Foi justamente em solo americano que o Brasil voltou a passar vergonha. Primeiro, Lula teve o microfone cortado porque estourou o tempo na abertura da “Cúpula do Futuro”, como se ali pudesse falar por horas a fio como fazia nos palanques do passado. Em seguida, na terça-feira, 24, usou seu pronunciamento na tribuna para defender Cuba, tratou a China como parceira preferencial — e não os Estados Unidos ou outras democracias de verdade —, atacou Israel e prometeu punir “plataformas digitais que se julgam acima da lei”, num recado endereçado ao dono do X/Twitter, Elon Musk.
Os presentes, contudo, queriam ouvir o que Lula tinha a dizer sobre outros dois temas centrais relacionados ao Brasil, mas ele se esquivou. Não explicou por que o país está em chamas, com recorde histórico de queimadas depois que retornou à Presidência da República. E ficou em silêncio sobre a Venezuela. No caso do país vizinho, o petista nem sequer fez menção sobre a fraude de Nicolás Maduro que o Itamaraty não quer condenar.
Lula enfrentou um inesperado constrangimento ao ser confrontado por outro presidente de esquerda sul-americano, o chileno Gabriel Boric, que, ao contrário dele, tem posições firmes sobre ditaduras e violações de direitos humanos. “As forças progressistas se veem debilitadas quando, diante de determinados conflitos, adquirem posturas titubeantes, em função de interesses e defesa de amizades mal-entendidas, ou de ideologias políticas, em vez de princípios”, disse Boric.
Segundo relatos de jornalistas presentes em Nova York, publicados nesta semana pela imprensa e nas redes sociais, o discurso de Lula na ONU causou desconforto tanto à delegação de Israel, que não aplaudiu a fala, quanto ao presidente da Ucrânia, Volodymyr Zelensky. São duas guerras em curso no planeta, em que o petista se meteu sem ser chamado e ainda colocou o Brasil no lado errado da História.
Zelensky respondeu ao brasileiro no dia seguinte, quando chegou a sua vez de discursar na tribuna. Disse que o Brasil “tenta aumentar sua influência global às custas da Ucrânia” — ou seja, apoiando a Rússia de Vladimir Putin. “Talvez alguém queira incluir um Nobel em sua biografia por um acordo de cessar-fogo em vez de uma paz efetiva”, afirmou.
No caso da crise no Oriente Médio, o problema é mais agudo.

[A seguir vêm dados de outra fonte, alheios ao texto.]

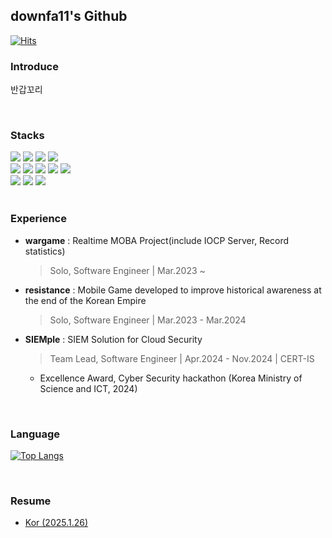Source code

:## downfa11's Github

[![Hits](https://hits.seeyoufarm.com/api/count/incr/badge.svg?url=https%3A%2F%2Fgithub.com%2Fdownfa11&count_bg=%2379C83D&title_bg=%23555555&icon=openlayers.svg&icon_color=%23E7E7E7&title=hits&edge_flat=false)](https://hits.seeyoufarm.com)

### Introduce

반갑꼬리

<br>

### Stacks

<div>
  
<img src="https://img.shields.io/badge/Spring%20Webflux-6DB33F?style=flat-square&logo=spring&logoColor=white"/>
<img src="https://img.shields.io/badge/Spring%20MVC-6DB33F?style=flat-square&logo=spring&logoColor=white"/>
<img src="https://img.shields.io/badge/Spring%20Data%20JPA-6DB33F?style=flat-square&logo=spring&logoColor=white"/>
<img src="https://img.shields.io/badge/Spring%20Security-6DB33F?style=flat-square&logo=spring-security&logoColor=white"/>
</div>

<div>
<img src="https://img.shields.io/badge/MySQL-4479A1?style=flat-square&logo=mysql&logoColor=white"/>
<img src="https://img.shields.io/badge/PostgreSQL-4169E1?style=flat-square&logo=postgresql&logoColor=white"/>
<img src="https://img.shields.io/badge/Apache%20Kafka-231F28?style=flat-square&logo=apache-kafka&logoColor=white"/>
<img src="https://img.shields.io/badge/Redis-DC382D?style=flat-square&logo=redis&logoColor=white"/>
<img src="https://img.shields.io/badge/ElasticSearch-005571?style=flat-square&logo=elasticsearch&logoColor=white"/>
</div>
  
<div>
<img src="https://img.shields.io/badge/GitHub%20Actions-2088FF?style=flat-square&logo=github-actions&logoColor=white"/>
<img src="https://img.shields.io/badge/Kubernetes-326CE5?style=flat-square&logo=kubernetes&logoColor=white"/>
<img src="https://img.shields.io/badge/IOCP%20Socket-000000?style=flat-square&logo=windows&logoColor=white"/>
</div>

<br>

### Experience
- **wargame** : Realtime MOBA Project(include IOCP Server, Record statistics)
  
    > Solo, Software Engineer  |  Mar.2023 ~
    
- **resistance** : Mobile Game developed to improve historical awareness at the end of the Korean Empire
  
    > Solo, Software Engineer  |  Mar.2023 - Mar.2024
    
- **SIEMple** : SIEM Solution for Cloud Security
  
  > Team Lead, Software Engineer  |  Apr.2024 - Nov.2024 | CERT-IS
    
  - Excellence Award, Cyber Security hackathon (Korea Ministry of Science and ICT, 2024)

<br>


### Language

[![Top Langs](https://github-readme-stats.vercel.app/api/top-langs/?username=downfa11)](https://github.com/anuraghazra/github-readme-stats)

<br>

### Resume
- [Kor (2025.1.26)](https://drive.google.com/file/d/1YPAwQujVS0z6MrZ5j9puAD8yIOMP2A-T/view?usp=sharing)

<br>

  

</br>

Lula usa o debate sobre a criação de um Estado da Palestina para minimizar o terror provocado pelo Hamas — e agora encampado pelo grupo libanês Hezbollah, financiado pelo Irã. Ele parabenizou a delegação da Palestina no seu pronunciamento e falou em 40 mil mulheres e crianças mortas por ataques “motivados por vingança” de Israel. Não se sabe a fonte desse novo número citado, mas é bem menor do que as 12 milhões de crianças mortas que ele inventou num discurso feito em abril deste ano. Além disso, a primeira-dama, Janja da Silva, compareceu ao evento vestida a caráter — com um casaco presenteado pela Embaixada Palestina — e causou frisson porque quis fazer fotos no auditório, o que foi interpretado como uma provocação por boa parte da plateia.
Não foi só. Na véspera, o chanceler informal, Celso Amorim, assessor especial para assuntos internacionais, voltou a criticar a resposta israelense aos foguetes lançados contra civis pelo Hezbollah, a exemplo do tratamento que dá ao Hamas. Muita gente estranhou: por que o homem forte do Itamaraty faria uma declaração nesse tom, além do traje escolhido por Janja da Silva, horas antes de estarem diante da delegação israelense na conferência mundial?
“O presidente mostra simpatia com as vítimas do conflito em Gaza e no Líbano, mas ignora as vítimas de Israel, que está se defendendo”, disse em nota a Confederação Israelita do Brasil. “O governo Lula adaptou a tradição de equilíbrio da política externa a essa sua guinada radical de aproximação com o Irã. O país todo paga pelo crescente desprestígio e descrédito na arena internacional.”
Lula ainda fez um terceiro discurso, no encontro do G20, que reúne as maiores economias do planeta. Apresentou uma proposta para liderar uma espécie de Constituinte para reformar a ONU, abrindo mais espaço para países da América Latina e da África em áreas delicadas, como o Conselho de Segurança. Na prática, o que ele pedia era a revisão da Carta das Nações Unidas, até prevista no artigo 109, mas jamais reivindicada desde 1945. A proposta do petista, contudo, não foi incluída no documento final da reunião, principalmente porque muitos países não gostaram da ideia de “taxar super-ricos” nem da ladainha do “Sul Global”.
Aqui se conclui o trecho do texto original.